Your goal: Reproduce the entries exactly as they appear below.

____________

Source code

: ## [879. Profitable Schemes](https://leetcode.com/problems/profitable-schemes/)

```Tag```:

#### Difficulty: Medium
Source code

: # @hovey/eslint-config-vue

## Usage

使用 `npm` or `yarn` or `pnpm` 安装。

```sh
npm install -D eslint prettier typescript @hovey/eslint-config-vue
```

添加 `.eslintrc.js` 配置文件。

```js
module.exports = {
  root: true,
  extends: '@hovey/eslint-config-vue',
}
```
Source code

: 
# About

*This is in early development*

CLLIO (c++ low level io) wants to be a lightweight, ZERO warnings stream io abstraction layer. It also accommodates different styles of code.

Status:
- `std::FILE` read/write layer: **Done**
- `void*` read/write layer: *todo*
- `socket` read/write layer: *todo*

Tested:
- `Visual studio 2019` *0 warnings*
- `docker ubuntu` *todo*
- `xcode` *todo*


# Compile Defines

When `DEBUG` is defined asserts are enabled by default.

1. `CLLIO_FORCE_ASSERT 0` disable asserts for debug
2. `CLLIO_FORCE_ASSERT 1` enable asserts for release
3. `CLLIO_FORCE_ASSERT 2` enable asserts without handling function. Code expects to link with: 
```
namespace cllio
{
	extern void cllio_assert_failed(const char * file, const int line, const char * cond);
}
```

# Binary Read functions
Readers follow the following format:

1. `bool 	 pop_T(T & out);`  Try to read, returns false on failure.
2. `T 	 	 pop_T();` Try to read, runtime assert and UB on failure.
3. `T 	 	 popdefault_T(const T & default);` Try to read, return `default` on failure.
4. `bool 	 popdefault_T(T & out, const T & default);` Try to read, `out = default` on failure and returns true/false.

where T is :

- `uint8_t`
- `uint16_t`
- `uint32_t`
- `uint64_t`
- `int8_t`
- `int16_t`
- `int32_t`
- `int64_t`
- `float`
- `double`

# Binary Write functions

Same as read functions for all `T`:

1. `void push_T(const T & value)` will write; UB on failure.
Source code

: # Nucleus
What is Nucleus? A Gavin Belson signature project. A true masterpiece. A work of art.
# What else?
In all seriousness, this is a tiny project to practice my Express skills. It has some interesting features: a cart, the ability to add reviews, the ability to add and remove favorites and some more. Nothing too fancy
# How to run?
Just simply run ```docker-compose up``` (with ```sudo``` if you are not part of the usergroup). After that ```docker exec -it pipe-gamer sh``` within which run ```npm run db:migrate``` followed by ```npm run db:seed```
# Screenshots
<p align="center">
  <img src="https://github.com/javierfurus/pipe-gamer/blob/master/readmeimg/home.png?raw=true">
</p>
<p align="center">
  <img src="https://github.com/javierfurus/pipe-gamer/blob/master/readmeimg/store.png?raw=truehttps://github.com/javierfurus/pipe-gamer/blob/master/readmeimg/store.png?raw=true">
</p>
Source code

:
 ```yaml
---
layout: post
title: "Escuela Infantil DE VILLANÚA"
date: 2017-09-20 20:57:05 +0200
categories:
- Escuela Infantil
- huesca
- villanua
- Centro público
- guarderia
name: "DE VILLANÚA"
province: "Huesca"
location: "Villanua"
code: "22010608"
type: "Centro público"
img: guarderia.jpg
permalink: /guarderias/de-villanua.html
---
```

____________

Answer to this problem:
Source code

: ## [879. Profitable Schemes](https://leetcode.com/problems/profitable-schemes/)

```Tag```:

#### Difficulty: Medium
Source code

: # @hovey/eslint-config-vue

## Usage

使用 `npm` or `yarn` or `pnpm` 安装。

```sh
npm install -D eslint prettier typescript @hovey/eslint-config-vue
```

添加 `.eslintrc.js` 配置文件。

```js
module.exports = {
  root: true,
  extends: '@hovey/eslint-config-vue',
}
```
Source code

: 
# About

*This is in early development*

CLLIO (c++ low level io) wants to be a lightweight, ZERO warnings stream io abstraction layer. It also accommodates different styles of code.

Status:
- `std::FILE` read/write layer: **Done**
- `void*` read/write layer: *todo*
- `socket` read/write layer: *todo*

Tested:
- `Visual studio 2019` *0 warnings*
- `docker ubuntu` *todo*
- `xcode` *todo*


# Compile Defines

When `DEBUG` is defined asserts are enabled by default.

1. `CLLIO_FORCE_ASSERT 0` disable asserts for debug
2. `CLLIO_FORCE_ASSERT 1` enable asserts for release
3. `CLLIO_FORCE_ASSERT 2` enable asserts without handling function. Code expects to link with: 
```
namespace cllio
{
	extern void cllio_assert_failed(const char * file, const int line, const char * cond);
}
```

# Binary Read functions
Readers follow the following format:

1. `bool 	 pop_T(T & out);`  Try to read, returns false on failure.
2. `T 	 	 pop_T();` Try to read, runtime assert and UB on failure.
3. `T 	 	 popdefault_T(const T & default);` Try to read, return `default` on failure.
4. `bool 	 popdefault_T(T & out, const T & default);` Try to read, `out = default` on failure and returns true/false.

where T is :

- `uint8_t`
- `uint16_t`
- `uint32_t`
- `uint64_t`
- `int8_t`
- `int16_t`
- `int32_t`
- `int64_t`
- `float`
- `double`

# Binary Write functions

Same as read functions for all `T`:

1. `void push_T(const T & value)` will write; UB on failure.
Source code

: # Nucleus
What is Nucleus? A Gavin Belson signature project. A true masterpiece. A work of art.
# What else?
In all seriousness, this is a tiny project to practice my Express skills. It has some interesting features: a cart, the ability to add reviews, the ability to add and remove favorites and some more. Nothing too fancy
# How to run?
Just simply run ```docker-compose up``` (with ```sudo``` if you are not part of the usergroup). After that ```docker exec -it pipe-gamer sh``` within which run ```npm run db:migrate``` followed by ```npm run db:seed```
# Screenshots
<p align="center">
  <img src="https://github.com/javierfurus/pipe-gamer/blob/master/readmeimg/home.png?raw=true">
</p>
<p align="center">
  <img src="https://github.com/javierfurus/pipe-gamer/blob/master/readmeimg/store.png?raw=truehttps://github.com/javierfurus/pipe-gamer/blob/master/readmeimg/store.png?raw=true">
</p>
Source code

:
 ```yaml
---
layout: post
title: "Escuela Infantil DE VILLANÚA"
date: 2017-09-20 20:57:05 +0200
categories:
- Escuela Infantil
- huesca
- villanua
- Centro público
- guarderia
name: "DE VILLANÚA"
province: "Huesca"
location: "Villanua"
code: "22010608"
type: "Centro público"
img: guarderia.jpg
permalink: /guarderias/de-villanua.html
---
```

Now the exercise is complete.